Gut Flora and the Human Body
The human gut has its own gut flora (gut microbiota) – a complex community of microorganisms that live in the digestive tracts of humans. Gut flora is beneficial for health in many ways. Some gut microbes benefit the host by fermenting dietary fibre into short-chain fatty acids, which are then absorbed easily by the gut. They also play a role in synthesising vitamin B and vitamin K. Gut flora also acts as an immune organ by metabolising any foreign particle present in the gut. The composition of human gut flora changes over time and with changes in the diet. It has also been found that people who suffer from certain diseases (such as inflammatory bowel disease, irritable bowel disease and allergy) have a micro flora that is different to that of healthy people, although it cannot be concluded that the altered micro flora is a cause or a consequence of the disease. The impairment of the gut flora has been correlated with many inflammatory and autoimmune conditions. Here are some scientifically established facts: Supplemental and diarrhoea probiotics When antibiotics are consumed, they result in an imbalance in the gut flora by killing them. This may lead to an alteration in the digestion and absorption process, in turn leading to osmotic diarrhoea. Supplemental probiotics have shown to produce a protective effect in this situation. Probiotics are suggested as a possible treatment for various forms of gastroenteritis and in cases of acute diarrhoea. Consumption of curd and avoidance of milk is thus recommended during diarrhoea. Ingestion of certain active strains may help lactose-intolerant individuals tolerate more lactose than they would otherwise. Probiotics are ineffective in preventing allergies in children. A few studies suggest that consumption of supplemental probiotics may help to control high blood pressure. Studies suggest that the consumption of probiotics reduces serum cholesterol levels, probably by breaking down bile-embedded cholesterol in the gut, thus inhibiting its reabsorption. Probiotics may influence pathogens, causing infections by means of competitive inhibition – that is, by competing for growth. Some studies suggest that probiotics may decrease the incidence of respiratory-tract infection, rotavirus infections and dental caries in children and travellers’ diarrhoea in adults.

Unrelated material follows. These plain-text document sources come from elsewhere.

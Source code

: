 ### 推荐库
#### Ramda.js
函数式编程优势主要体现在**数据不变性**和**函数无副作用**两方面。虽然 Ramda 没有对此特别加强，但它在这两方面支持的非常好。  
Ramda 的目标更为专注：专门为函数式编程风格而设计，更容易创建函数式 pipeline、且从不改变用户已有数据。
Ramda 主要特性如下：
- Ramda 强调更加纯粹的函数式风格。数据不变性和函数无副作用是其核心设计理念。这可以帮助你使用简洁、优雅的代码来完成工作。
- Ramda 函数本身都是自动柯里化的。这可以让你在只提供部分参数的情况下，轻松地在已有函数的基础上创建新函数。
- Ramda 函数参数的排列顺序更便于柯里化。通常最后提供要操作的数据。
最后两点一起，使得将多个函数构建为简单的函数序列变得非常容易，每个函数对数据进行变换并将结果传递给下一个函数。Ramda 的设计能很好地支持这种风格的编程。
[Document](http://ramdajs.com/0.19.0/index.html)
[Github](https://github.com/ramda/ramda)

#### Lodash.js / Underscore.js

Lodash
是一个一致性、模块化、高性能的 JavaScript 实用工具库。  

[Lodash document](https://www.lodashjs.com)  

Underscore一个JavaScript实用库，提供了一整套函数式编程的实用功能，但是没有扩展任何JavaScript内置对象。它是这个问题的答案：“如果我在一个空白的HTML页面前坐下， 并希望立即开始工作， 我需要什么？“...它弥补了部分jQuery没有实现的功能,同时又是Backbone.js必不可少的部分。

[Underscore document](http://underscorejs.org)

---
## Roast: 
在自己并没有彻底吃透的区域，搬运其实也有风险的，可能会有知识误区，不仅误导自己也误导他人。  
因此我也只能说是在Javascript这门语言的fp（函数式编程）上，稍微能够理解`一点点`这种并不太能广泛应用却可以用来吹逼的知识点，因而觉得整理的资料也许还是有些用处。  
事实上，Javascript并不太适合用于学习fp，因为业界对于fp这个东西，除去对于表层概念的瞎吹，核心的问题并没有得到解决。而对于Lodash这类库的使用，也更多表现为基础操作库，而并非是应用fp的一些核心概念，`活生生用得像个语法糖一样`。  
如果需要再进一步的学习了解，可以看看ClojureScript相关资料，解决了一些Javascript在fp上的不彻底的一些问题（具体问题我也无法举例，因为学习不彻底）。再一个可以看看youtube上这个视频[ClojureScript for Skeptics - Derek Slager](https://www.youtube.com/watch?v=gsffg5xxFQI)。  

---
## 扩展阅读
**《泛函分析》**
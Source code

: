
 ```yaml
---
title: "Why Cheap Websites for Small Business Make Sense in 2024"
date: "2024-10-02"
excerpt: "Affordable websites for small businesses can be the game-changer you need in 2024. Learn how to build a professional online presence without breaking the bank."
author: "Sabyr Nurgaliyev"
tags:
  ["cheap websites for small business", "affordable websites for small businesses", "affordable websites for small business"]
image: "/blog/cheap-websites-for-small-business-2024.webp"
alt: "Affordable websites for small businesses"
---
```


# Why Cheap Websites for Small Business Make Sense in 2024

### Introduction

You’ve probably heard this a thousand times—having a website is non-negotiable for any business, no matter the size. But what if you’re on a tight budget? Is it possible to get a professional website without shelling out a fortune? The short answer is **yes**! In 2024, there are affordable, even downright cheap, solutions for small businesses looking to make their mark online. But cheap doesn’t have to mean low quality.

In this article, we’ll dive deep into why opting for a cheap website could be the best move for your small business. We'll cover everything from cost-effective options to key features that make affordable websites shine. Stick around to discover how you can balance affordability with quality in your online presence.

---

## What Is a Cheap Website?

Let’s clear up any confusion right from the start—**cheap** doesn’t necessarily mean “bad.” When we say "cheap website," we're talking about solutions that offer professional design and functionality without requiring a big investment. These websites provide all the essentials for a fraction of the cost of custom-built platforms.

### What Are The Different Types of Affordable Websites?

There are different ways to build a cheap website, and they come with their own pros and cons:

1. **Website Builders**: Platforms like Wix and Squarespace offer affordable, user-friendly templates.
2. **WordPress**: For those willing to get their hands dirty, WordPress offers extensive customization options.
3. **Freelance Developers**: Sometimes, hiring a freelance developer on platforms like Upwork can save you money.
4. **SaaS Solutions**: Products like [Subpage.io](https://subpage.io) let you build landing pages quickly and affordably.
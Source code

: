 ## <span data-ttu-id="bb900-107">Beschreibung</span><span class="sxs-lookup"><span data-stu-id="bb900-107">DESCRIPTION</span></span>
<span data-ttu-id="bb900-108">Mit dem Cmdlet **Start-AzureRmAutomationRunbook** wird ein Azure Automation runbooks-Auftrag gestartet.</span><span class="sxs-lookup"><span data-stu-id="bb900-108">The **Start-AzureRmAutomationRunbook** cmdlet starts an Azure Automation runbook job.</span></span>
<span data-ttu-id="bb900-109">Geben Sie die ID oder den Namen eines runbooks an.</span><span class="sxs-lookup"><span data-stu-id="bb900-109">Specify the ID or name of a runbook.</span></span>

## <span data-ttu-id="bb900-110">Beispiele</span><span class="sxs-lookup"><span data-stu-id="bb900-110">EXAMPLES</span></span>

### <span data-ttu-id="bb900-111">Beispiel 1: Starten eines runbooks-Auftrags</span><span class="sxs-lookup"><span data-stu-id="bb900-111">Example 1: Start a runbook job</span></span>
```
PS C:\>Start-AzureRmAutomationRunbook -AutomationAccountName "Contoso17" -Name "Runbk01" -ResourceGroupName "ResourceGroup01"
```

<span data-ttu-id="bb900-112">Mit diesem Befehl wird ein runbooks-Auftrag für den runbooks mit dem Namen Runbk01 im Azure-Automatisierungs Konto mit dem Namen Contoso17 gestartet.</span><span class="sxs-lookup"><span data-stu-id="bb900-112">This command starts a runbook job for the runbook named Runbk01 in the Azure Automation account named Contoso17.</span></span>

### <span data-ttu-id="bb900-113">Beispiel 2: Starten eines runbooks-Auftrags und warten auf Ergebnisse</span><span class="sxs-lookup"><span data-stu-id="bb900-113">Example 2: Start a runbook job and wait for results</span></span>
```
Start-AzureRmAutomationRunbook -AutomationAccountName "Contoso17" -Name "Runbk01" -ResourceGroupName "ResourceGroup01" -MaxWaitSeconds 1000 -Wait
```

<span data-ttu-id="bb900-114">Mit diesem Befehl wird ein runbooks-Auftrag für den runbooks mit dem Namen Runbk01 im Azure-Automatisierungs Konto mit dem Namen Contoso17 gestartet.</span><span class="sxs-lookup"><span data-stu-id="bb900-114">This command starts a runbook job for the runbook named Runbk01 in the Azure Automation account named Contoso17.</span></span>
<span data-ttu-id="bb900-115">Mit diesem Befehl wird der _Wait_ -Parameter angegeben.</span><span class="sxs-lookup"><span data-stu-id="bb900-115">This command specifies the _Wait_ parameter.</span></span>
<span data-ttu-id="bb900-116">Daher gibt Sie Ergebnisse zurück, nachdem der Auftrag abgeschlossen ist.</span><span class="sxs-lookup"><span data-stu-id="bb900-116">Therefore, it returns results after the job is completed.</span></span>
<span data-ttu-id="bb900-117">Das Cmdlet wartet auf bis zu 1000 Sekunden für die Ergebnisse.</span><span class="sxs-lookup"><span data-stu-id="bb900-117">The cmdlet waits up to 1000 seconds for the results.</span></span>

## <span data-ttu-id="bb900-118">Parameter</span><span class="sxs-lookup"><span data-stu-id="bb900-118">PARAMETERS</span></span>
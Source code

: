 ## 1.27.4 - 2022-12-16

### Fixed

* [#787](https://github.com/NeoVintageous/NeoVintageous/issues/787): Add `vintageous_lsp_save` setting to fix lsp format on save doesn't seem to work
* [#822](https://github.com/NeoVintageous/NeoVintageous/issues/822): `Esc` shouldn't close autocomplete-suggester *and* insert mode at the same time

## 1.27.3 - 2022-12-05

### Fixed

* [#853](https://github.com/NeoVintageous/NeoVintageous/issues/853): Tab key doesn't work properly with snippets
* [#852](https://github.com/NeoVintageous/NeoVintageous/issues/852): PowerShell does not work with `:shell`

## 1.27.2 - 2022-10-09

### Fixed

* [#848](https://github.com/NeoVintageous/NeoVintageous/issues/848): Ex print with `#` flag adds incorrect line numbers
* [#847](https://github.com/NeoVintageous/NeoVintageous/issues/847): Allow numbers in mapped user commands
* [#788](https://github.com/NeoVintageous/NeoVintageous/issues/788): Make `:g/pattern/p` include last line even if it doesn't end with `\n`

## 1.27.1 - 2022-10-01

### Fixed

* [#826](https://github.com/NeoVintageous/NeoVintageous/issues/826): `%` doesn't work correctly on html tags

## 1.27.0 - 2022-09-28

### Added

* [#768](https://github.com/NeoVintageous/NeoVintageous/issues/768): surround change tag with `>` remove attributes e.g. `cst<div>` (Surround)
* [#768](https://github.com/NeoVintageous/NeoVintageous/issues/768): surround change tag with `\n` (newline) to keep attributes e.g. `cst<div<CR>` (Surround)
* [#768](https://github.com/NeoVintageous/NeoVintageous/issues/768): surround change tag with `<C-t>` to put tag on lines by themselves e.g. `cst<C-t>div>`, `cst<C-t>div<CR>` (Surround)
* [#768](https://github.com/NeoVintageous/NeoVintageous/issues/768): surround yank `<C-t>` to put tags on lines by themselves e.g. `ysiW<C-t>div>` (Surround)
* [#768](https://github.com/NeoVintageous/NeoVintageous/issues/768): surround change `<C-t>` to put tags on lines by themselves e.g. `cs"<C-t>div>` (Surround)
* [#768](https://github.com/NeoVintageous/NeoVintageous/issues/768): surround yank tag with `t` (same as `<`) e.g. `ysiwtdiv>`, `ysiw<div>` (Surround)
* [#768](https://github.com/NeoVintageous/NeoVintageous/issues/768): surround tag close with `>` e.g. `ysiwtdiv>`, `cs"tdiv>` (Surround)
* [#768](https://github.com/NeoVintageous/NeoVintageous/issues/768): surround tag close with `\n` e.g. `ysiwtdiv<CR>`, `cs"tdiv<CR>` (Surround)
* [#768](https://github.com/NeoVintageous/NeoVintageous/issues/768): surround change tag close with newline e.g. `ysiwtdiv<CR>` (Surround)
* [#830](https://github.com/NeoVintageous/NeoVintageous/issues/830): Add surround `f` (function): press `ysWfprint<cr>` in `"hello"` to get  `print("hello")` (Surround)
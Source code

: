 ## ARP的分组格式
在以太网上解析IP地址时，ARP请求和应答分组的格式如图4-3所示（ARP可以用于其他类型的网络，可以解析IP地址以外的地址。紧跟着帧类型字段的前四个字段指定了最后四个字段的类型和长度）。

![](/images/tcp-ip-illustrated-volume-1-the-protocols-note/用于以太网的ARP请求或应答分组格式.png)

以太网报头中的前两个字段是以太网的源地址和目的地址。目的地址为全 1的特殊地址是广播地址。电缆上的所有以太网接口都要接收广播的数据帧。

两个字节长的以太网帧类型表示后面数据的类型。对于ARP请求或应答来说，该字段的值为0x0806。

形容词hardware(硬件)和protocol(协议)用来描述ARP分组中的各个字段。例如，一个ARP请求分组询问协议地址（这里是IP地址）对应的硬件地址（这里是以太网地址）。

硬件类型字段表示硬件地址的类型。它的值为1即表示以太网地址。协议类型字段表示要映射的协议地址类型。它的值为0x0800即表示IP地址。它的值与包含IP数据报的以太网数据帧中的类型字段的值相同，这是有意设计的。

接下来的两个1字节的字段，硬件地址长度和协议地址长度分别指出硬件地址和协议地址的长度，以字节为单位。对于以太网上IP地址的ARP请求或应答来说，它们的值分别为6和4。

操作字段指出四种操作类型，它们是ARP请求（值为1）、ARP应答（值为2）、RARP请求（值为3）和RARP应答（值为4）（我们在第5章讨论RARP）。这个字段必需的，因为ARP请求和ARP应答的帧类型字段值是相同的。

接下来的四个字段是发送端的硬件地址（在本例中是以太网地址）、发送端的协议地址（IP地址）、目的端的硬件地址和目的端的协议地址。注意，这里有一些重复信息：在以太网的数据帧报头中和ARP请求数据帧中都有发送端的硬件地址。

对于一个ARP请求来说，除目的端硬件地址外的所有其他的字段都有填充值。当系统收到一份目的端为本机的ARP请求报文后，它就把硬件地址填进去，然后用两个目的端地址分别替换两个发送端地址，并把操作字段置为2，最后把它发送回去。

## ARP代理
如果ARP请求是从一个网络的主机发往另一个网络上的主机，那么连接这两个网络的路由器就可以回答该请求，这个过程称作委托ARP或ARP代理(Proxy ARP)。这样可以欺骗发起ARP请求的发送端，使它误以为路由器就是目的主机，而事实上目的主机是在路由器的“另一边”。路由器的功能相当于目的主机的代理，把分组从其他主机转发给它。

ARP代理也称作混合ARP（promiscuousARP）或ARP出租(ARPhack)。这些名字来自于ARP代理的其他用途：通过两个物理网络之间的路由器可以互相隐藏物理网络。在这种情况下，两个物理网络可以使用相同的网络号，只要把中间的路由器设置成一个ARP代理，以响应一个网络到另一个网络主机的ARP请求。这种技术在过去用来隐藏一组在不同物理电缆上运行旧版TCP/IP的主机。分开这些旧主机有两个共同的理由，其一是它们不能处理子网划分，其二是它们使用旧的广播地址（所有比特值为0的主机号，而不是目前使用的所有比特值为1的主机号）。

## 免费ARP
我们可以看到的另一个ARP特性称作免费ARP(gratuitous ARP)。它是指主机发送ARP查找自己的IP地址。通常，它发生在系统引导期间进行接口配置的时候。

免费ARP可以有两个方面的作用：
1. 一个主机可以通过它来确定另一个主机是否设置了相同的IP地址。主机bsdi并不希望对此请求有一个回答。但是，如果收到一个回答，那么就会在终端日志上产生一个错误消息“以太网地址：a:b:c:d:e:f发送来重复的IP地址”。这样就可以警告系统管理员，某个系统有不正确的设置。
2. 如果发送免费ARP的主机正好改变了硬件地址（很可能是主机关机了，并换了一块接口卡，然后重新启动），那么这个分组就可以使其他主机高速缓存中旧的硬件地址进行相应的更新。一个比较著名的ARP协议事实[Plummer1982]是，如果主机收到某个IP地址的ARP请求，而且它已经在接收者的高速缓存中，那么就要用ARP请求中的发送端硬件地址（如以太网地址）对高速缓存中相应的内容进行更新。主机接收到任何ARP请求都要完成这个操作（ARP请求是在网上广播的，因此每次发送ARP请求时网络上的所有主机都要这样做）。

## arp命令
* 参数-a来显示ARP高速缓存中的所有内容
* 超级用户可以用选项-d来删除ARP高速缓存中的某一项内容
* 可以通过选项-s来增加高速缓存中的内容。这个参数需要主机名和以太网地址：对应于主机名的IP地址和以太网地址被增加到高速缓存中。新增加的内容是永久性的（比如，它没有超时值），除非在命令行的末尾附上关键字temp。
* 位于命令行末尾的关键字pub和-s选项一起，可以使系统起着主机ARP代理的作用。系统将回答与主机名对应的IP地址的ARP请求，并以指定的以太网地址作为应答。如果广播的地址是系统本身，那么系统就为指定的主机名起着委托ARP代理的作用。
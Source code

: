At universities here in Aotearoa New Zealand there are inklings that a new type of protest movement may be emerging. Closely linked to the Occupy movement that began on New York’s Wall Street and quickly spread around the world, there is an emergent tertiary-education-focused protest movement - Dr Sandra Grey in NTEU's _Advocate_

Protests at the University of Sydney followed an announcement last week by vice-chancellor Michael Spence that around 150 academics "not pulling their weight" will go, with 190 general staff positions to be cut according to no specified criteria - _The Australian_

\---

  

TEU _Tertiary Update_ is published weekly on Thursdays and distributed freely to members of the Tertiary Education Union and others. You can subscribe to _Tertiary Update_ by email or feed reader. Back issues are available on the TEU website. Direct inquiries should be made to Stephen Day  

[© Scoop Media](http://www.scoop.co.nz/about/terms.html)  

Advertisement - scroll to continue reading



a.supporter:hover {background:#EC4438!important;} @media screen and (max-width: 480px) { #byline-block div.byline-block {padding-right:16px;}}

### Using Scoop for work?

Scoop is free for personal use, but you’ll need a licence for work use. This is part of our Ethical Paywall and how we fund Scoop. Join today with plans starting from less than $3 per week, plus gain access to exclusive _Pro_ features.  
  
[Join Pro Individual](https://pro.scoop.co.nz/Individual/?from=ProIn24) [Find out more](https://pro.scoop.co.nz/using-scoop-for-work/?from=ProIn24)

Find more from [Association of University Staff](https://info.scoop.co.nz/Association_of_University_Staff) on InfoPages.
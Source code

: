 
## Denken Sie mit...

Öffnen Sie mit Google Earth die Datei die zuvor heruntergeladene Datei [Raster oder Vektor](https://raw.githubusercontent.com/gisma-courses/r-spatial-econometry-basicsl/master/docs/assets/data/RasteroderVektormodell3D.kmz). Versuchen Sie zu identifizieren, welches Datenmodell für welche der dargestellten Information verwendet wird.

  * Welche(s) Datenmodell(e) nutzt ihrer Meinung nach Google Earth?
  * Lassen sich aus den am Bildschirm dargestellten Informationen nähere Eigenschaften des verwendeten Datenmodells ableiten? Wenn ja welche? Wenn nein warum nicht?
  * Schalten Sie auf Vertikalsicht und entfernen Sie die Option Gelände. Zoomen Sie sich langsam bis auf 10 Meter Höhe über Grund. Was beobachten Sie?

Side Effects of Supplemental Probiotics
Although consumption of supplemental probiotics is considered to be safe, there are concerns about their safety in some cases. The manipulation of the gut microbiota is complex. Scientists doubt that ingestion of microbes may cause bacteria–host interactions. It has been found that individuals with short-bowel syndrome, central venous catheters and cardiac-valve disease as well as premature infants may be at higher risk for adverse events. Passage of viable bacteria from the gastrointestinal tract to the internal organs can occur in individuals with inflammatory bowel disease. It has also been suggested that probiotics cause obesity in humans, although it hasn’t been proved scientifically. Many scientific communities discourage the use of probiotic dietary supplements and recommend improved health through gut-flora modulation by maintaining long-term dietary changes such as consumption of adequate calorie and a fibre-rich diet.